Le ton est donc donné dès les premiers plans : Bond dépose des fleurs sur la tombe de sa femme puis se fait enlever par un Blofeld dans la continuité de celui d’Au service secret de sa Majesté (minerve et crâne d’œuf), désavouant du même coup Les Diamants sont éternels (et Charles Gray), ce dont personne ne devrait se plaindre. Sauf que la séquence tombe un peu à plat tant le Bond de Roger Moore est aux antipodes de celui de George Lazenby. La femme de Bond, c’est Tracy, interprétée par Diana Rigg, qui n’a pas eu d’autre incarnation dans la série. Et, comme Rigg n’a donné la réplique qu’à la seule incarnation de Bond par Lazenby, pour tous, l’association de Tracy à un autre interprète de 007 est difficile, voire impossible. Et surtout pas à un Roger Moore qui est dans un registre trop différent de celui de George Lazenby ; d’autant plus qu’il n’a jamais été confronté à Blofeld et au SPECTRE.

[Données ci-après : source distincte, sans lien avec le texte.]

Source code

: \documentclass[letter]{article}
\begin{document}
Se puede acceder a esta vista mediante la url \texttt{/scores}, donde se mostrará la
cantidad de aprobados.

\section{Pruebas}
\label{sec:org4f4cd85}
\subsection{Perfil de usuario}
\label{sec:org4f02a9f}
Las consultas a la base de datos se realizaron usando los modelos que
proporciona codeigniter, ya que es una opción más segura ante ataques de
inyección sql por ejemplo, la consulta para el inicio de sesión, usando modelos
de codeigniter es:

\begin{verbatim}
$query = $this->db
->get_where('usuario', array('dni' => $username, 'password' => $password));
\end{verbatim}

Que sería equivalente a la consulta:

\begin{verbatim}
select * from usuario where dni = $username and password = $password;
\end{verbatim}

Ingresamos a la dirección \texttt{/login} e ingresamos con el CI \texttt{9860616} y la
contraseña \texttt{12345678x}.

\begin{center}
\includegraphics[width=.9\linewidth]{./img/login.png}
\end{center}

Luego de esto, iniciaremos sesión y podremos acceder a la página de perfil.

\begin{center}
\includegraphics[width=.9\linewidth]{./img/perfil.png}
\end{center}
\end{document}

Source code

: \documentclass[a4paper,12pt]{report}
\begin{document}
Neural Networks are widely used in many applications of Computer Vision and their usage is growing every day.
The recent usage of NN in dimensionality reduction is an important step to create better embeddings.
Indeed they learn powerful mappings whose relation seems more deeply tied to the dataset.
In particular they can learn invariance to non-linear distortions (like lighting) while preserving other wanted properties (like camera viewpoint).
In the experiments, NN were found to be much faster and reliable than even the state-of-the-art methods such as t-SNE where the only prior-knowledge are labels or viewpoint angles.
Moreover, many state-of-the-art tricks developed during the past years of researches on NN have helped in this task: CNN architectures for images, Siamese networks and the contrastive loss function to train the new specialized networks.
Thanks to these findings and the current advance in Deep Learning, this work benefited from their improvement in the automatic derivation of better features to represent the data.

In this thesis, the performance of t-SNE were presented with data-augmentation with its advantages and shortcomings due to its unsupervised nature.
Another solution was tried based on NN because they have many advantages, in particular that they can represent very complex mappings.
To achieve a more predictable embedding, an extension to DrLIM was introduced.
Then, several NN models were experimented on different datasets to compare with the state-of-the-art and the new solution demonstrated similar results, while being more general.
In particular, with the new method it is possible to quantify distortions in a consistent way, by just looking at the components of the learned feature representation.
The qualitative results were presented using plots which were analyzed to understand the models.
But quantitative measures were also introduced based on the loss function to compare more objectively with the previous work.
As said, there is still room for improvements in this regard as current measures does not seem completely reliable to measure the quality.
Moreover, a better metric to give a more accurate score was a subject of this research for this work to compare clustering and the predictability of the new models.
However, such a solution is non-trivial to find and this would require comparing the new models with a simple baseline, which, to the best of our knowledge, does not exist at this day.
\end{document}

Donc, début mitigé, mais intention très voyante.
Et ça va continuer durant tout le film. On retrouve ainsi de nombreux éléments de scénario puisés dans les "James Bond" des années 1960. Le système ATAC rappelle évidement le Lektor de Bons Baisers de Russie, d'où vient aussi le dialogue de reconnaissance entre agents. La bagarre sous-marine nous ramène directement à Opération Tonnerre, la poursuite à ski & bobsleigh à Au service secret de Sa Majesté, qui ne présentait aucun gadget à l'instar de cette cuvée 1981. Comme dans Dr. No, Bond tue froidement un adversaire (Locke) et se fait courir après par les filles (l'horripilante Bibi) plutôt que le contraire. Ce qui n’est pas plus mal, vue la différence d’âge. Car, il faut bien le dire, les 54 ans de Roger Moore commencent à se faire sentir. Et ce n’est pas le look'81 qui aide à le rajeunir (avec le pantalon pattes d’eph' remonté jusqu’au nombril - on dirait Chirac). Et c'est la première fois depuis dix ans qu'on revoit l'espion fréquenter un casino, et encore plus longtemps (Goldfinger) qu'il traverse le labo anglais de Q.
L’histoire se rapproche là encore d’un ancien "Bond" (le deuxième) par son sérieux plus affirmé et l’utilisation des services secrets britanniques à leur insu pour détruire un ennemi qui n’en est pas un. Rien que pour vos yeux est d’ailleurs le seul "James Bond" avec Roger Moore qui aurait pu être interprété par Sean Connery sans que cela choque (comme Les Diamants son éternels est le seul de Connery qui aurait pu être interprété par Moore).
Le fait est que, ce sérieux, mâtiné toutefois de quelques traits d'humour (la poursuite en 2CV), permet de suivre cette aventure avec un intérêt certain. La poursuite dans la neige, l'escalade et l'attaque finale du monastère sont de vraies réussites. Les décors naturels ont leur charme, les créations de Peter Lamont, sans être exceptionnelles, sont dans l'esprit des décors traditionnels. En revanche, les costumes sont plutôt moches (c'est l'époque qui veut ça) et la musique de Bill Conti (Rocky) est sans intérêt, mais les comédiens sont bien choisis (Carole Bouquet, Julian Glover, Chaim Topol), et finalement le film est bon et bien rythmé. Pourtant, on oublie toujours qu'il existe.
Sans doute était-il trop sobre à une époque où le public avait finalement mieux accepté qu'on le croyait le clinquant et la surenchère de Moonraker, à laquelle la production reviendra pour le film suivant. Ou peut-être, tout simplement, qu'il lui manque le charme des films des années 1960.